Every veterinarian has a particular body system for every species that they are least comfortable with. The equine reproductive system is one of my challenges — a mare with an infected uterus is a complicated, heartbreaking case for sure, and a least favorite of mine.
For the feline population, my Achilles’ heel is the respiratory system.
Cats get asthma, cats get herpes infections that cause upper respiratory problems, cats get weird nasopharyngeal polyps that crop up at the back of their throats, cats get hypersensitivity reactions, cats get heart failure that causes them to cough — in other words, cats are complicated and their tiny little sensitive lungs don’t make things any easier. When I see a coughing cat, I run to my textbooks and consult my small animal colleagues. What am I supposed to do with a sneezing indoor cat? I’m a large animal vet, for crying out loud!
In my opinion, large animal respiratory problems are fairly straightforward. Horses commonly suffer from a condition the old-timers call “heaves,” because in bad cases, the horse is literally heaving for air. Scientifically, heaves is called Recurrent Airway Obstruction, or RAO, and is a sort of asthma-like condition where the horse becomes hypersensitive to some allergen in the environment — sometimes mold or pollen — and will chronically cough due to inflammation in the bronchi.
For cattle and swine, it seems all infectious causes of respiratory disease are conveniently lumped into a catch-all category: BRD (bovine respiratory disease) or SRD (swine respiratory disease). How nice is that?
For poultry respiratory diseases... they usually just die before I can even examine them, so I guess that keeps things pretty simple.
Of course, this is not to say I haven’t had my share of head-scratching respiratory cases in the large animal field. I once had a case of what sounded like severe RAO in a horse that, when I got out to the farm, found the horse dead in the field with no signs of trauma and the owner swearing the horse was just standing there a few moments previously.
Large animal respiratory cases can also become quite complicated when you’re dealing with populations of animals. Does swine flu ring a bell with anyone? Aside from the challenge of managing dozens or even hundreds of sick animals on a single property, cost comes into play and suddenly what’s best for an individual animal may not be what is best for the herd as a whole.
Cat vet challenges are more individualized, such as getting the angry wheezy cat to hold still for a chest X-ray and then interpreting said X-ray. Frankly, I’d rather deal with a barn full of coughing pigs than an angry wheezy cat, but to each her own.

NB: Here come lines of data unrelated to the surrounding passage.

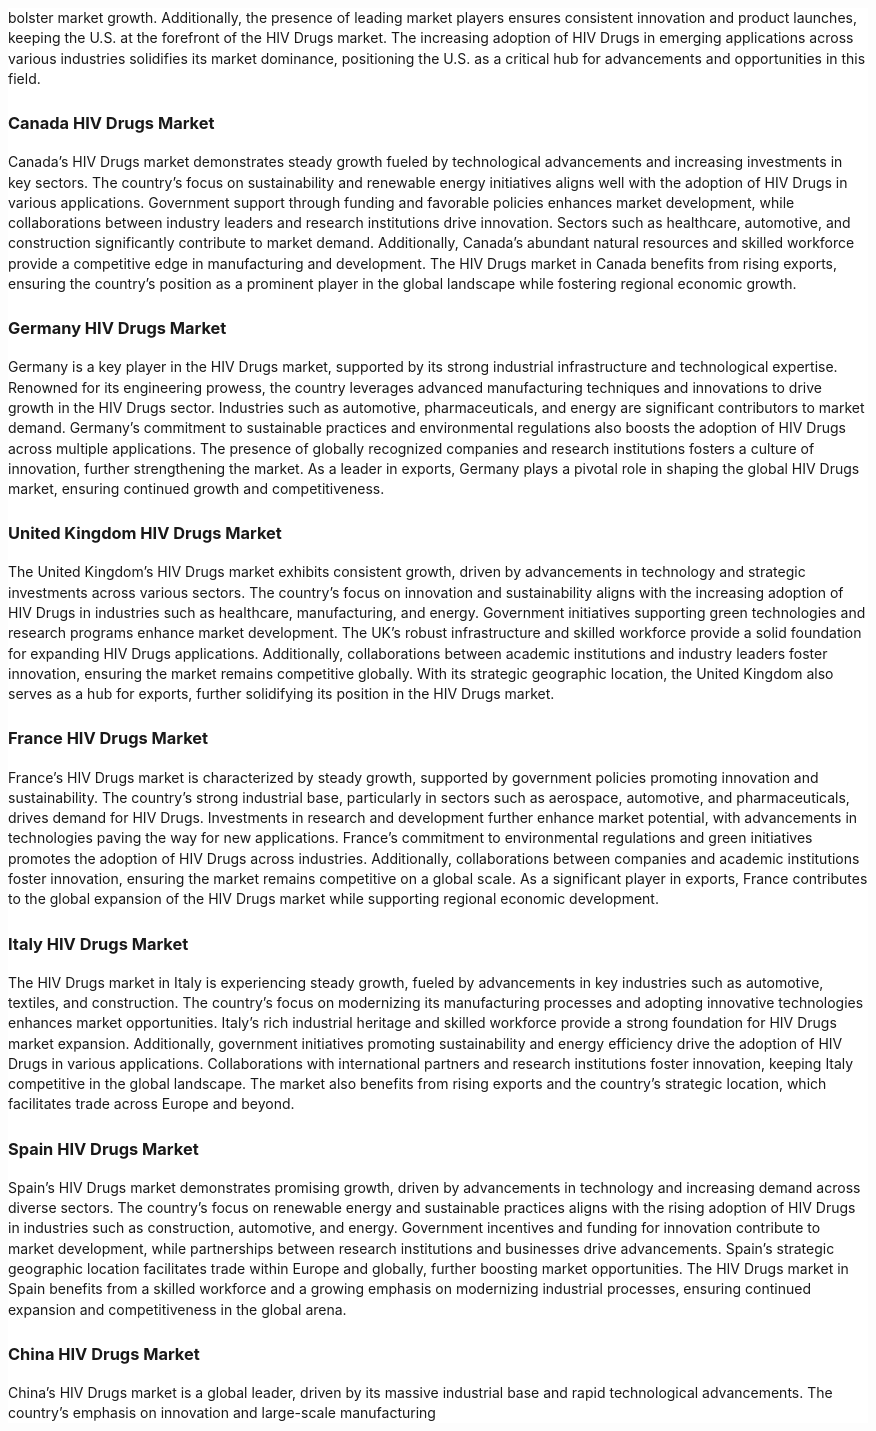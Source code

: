 bolster market growth. Additionally, the presence of leading market players ensures consistent innovation and product launches, keeping the U.S. at the forefront of the HIV Drugs market. The increasing adoption of HIV Drugs in emerging applications across various industries solidifies its market dominance, positioning the U.S. as a critical hub for advancements and opportunities in this field.</p><h3>Canada HIV Drugs Market</h3><p>Canada&rsquo;s HIV Drugs market demonstrates steady growth fueled by technological advancements and increasing investments in key sectors. The country&rsquo;s focus on sustainability and renewable energy initiatives aligns well with the adoption of HIV Drugs in various applications. Government support through funding and favorable policies enhances market development, while collaborations between industry leaders and research institutions drive innovation. Sectors such as healthcare, automotive, and construction significantly contribute to market demand. Additionally, Canada&rsquo;s abundant natural resources and skilled workforce provide a competitive edge in manufacturing and development. The HIV Drugs market in Canada benefits from rising exports, ensuring the country&rsquo;s position as a prominent player in the global landscape while fostering regional economic growth.</p><h3>Germany HIV Drugs Market</h3><p>Germany is a key player in the HIV Drugs market, supported by its strong industrial infrastructure and technological expertise. Renowned for its engineering prowess, the country leverages advanced manufacturing techniques and innovations to drive growth in the HIV Drugs sector. Industries such as automotive, pharmaceuticals, and energy are significant contributors to market demand. Germany&rsquo;s commitment to sustainable practices and environmental regulations also boosts the adoption of HIV Drugs across multiple applications. The presence of globally recognized companies and research institutions fosters a culture of innovation, further strengthening the market. As a leader in exports, Germany plays a pivotal role in shaping the global HIV Drugs market, ensuring continued growth and competitiveness.</p><h3>United Kingdom HIV Drugs Market</h3><p>The United Kingdom&rsquo;s HIV Drugs market exhibits consistent growth, driven by advancements in technology and strategic investments across various sectors. The country&rsquo;s focus on innovation and sustainability aligns with the increasing adoption of HIV Drugs in industries such as healthcare, manufacturing, and energy. Government initiatives supporting green technologies and research programs enhance market development. The UK&rsquo;s robust infrastructure and skilled workforce provide a solid foundation for expanding HIV Drugs applications. Additionally, collaborations between academic institutions and industry leaders foster innovation, ensuring the market remains competitive globally. With its strategic geographic location, the United Kingdom also serves as a hub for exports, further solidifying its position in the HIV Drugs market.</p><h3>France HIV Drugs Market</h3><p>France&rsquo;s HIV Drugs market is characterized by steady growth, supported by government policies promoting innovation and sustainability. The country&rsquo;s strong industrial base, particularly in sectors such as aerospace, automotive, and pharmaceuticals, drives demand for HIV Drugs. Investments in research and development further enhance market potential, with advancements in technologies paving the way for new applications. France&rsquo;s commitment to environmental regulations and green initiatives promotes the adoption of HIV Drugs across industries. Additionally, collaborations between companies and academic institutions foster innovation, ensuring the market remains competitive on a global scale. As a significant player in exports, France contributes to the global expansion of the HIV Drugs market while supporting regional economic development.</p><h3>Italy HIV Drugs Market</h3><p>The HIV Drugs market in Italy is experiencing steady growth, fueled by advancements in key industries such as automotive, textiles, and construction. The country&rsquo;s focus on modernizing its manufacturing processes and adopting innovative technologies enhances market opportunities. Italy&rsquo;s rich industrial heritage and skilled workforce provide a strong foundation for HIV Drugs market expansion. Additionally, government initiatives promoting sustainability and energy efficiency drive the adoption of HIV Drugs in various applications. Collaborations with international partners and research institutions foster innovation, keeping Italy competitive in the global landscape. The market also benefits from rising exports and the country&rsquo;s strategic location, which facilitates trade across Europe and beyond.</p><h3>Spain HIV Drugs Market</h3><p>Spain&rsquo;s HIV Drugs market demonstrates promising growth, driven by advancements in technology and increasing demand across diverse sectors. The country&rsquo;s focus on renewable energy and sustainable practices aligns with the rising adoption of HIV Drugs in industries such as construction, automotive, and energy. Government incentives and funding for innovation contribute to market development, while partnerships between research institutions and businesses drive advancements. Spain&rsquo;s strategic geographic location facilitates trade within Europe and globally, further boosting market opportunities. The HIV Drugs market in Spain benefits from a skilled workforce and a growing emphasis on modernizing industrial processes, ensuring continued expansion and competitiveness in the global arena.</p><h3>China HIV Drugs Market</h3><p>China&rsquo;s HIV Drugs market is a global leader, driven by its massive industrial base and rapid technological advancements. The country&rsquo;s emphasis on innovation and large-scale manufacturing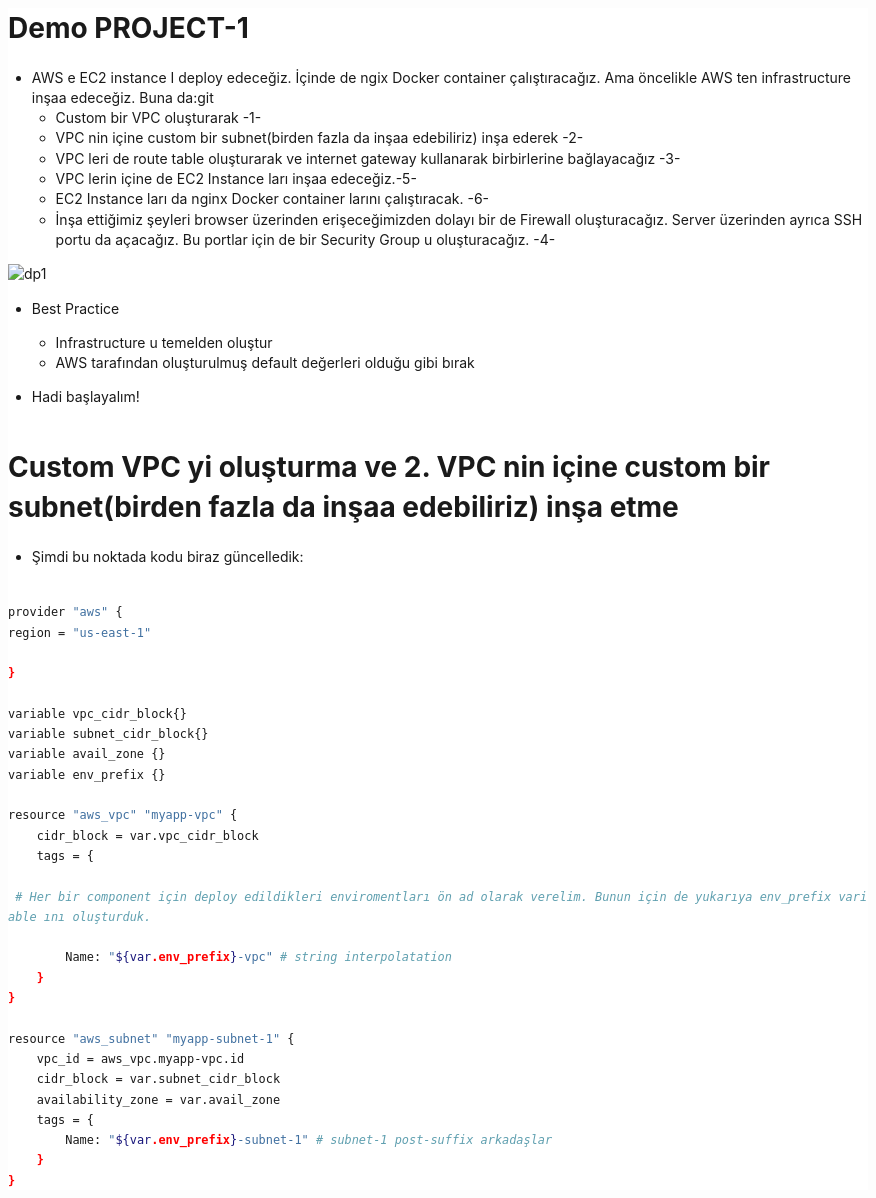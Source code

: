 # Demo PROJECT-1

* AWS e EC2 instance I deploy edeceğiz. İçinde de ngix Docker container çalıştıracağız. Ama öncelikle AWS ten infrastructure inşaa edeceğiz. Buna da:git 
  - Custom bir VPC oluşturarak -1-
  - VPC nin içine custom bir subnet(birden fazla da inşaa edebiliriz) inşa ederek -2-
  - VPC leri de route table oluşturarak ve internet gateway kullanarak birbirlerine bağlayacağız -3-
  - VPC lerin içine de EC2 Instance ları inşaa edeceğiz.-5-
  - EC2 Instance ları da nginx Docker container larını çalıştıracak. -6-
  - İnşa ettiğimiz şeyleri browser üzerinden erişeceğimizden dolayı bir de Firewall oluşturacağız. Server üzerinden ayrıca SSH portu da açacağız. Bu portlar için de bir Security Group u oluşturacağız. -4-

![dp1](dp1.png)


* Best Practice
    -	Infrastructure u temelden oluştur
    -	AWS tarafından oluşturulmuş default değerleri olduğu gibi bırak

* Hadi başlayalım!

# Custom VPC yi oluşturma ve 2. VPC nin içine custom bir subnet(birden fazla da inşaa edebiliriz) inşa etme

* Şimdi bu noktada kodu biraz güncelledik:

```bash

provider "aws" {
region = "us-east-1"

}

variable vpc_cidr_block{}
variable subnet_cidr_block{}
variable avail_zone {}
variable env_prefix {}

resource "aws_vpc" "myapp-vpc" {
    cidr_block = var.vpc_cidr_block
    tags = {
        
 # Her bir component için deploy edildikleri enviromentları ön ad olarak verelim. Bunun için de yukarıya env_prefix variable ını oluşturduk.

        Name: "${var.env_prefix}-vpc" # string interpolatation
    }
}

resource "aws_subnet" "myapp-subnet-1" {
    vpc_id = aws_vpc.myapp-vpc.id
    cidr_block = var.subnet_cidr_block
    availability_zone = var.avail_zone
    tags = {
        Name: "${var.env_prefix}-subnet-1" # subnet-1 post-suffix arkadaşlar
    }
}
```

Scab’s temperature is normal and her appetite is good. Her eyes are clear and nothing but an occasional “snick! snick!” in the form of the world’s cutest cat sneeze is worth noting. Just to be thorough, though, tonight I may get out my stethoscope, crusted with manure and lovingly repaired many times with duct tape, and take a listen to Scab’s little feline lungs. Healthy lungs sound the same in almost every species, so at least I’ve got that going for me.